## DATA EXTRACT:
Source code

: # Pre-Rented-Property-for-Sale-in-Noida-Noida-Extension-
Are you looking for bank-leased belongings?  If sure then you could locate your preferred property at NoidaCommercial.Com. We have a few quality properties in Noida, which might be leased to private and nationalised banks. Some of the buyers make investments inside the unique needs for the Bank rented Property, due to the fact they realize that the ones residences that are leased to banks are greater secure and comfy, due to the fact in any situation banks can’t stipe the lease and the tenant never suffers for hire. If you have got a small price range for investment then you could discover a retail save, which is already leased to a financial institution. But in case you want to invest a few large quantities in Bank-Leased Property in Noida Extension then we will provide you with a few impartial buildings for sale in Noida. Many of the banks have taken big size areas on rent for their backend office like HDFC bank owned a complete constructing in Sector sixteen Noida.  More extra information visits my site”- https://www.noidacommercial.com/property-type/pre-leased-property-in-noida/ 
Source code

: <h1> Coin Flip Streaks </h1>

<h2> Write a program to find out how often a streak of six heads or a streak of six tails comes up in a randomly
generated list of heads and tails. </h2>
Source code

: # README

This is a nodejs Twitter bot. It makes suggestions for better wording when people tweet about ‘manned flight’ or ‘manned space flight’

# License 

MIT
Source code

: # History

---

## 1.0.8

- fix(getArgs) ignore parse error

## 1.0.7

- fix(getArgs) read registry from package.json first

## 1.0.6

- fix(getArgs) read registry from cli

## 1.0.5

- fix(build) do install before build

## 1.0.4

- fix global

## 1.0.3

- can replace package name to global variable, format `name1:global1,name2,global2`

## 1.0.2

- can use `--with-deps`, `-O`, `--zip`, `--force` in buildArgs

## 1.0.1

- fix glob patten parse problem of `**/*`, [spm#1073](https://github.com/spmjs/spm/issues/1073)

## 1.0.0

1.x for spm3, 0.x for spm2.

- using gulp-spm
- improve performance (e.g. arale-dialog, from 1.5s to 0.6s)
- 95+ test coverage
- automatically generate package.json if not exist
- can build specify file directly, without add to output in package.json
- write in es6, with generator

## AIM OF THE TASK:
Each line from the one containing "1.x for spm3, 0.x for spm2." to the end of the listing above should be copied exactly, and nothing else.

## SOLUTION FOR THIS TASK:
1.x for spm3, 0.x for spm2.

- using gulp-spm
- improve performance (e.g. arale-dialog, from 1.5s to 0.6s)
- 95+ test coverage
- automatically generate package.json if not exist
- can build specify file directly, without add to output in package.json
- write in es6, with generator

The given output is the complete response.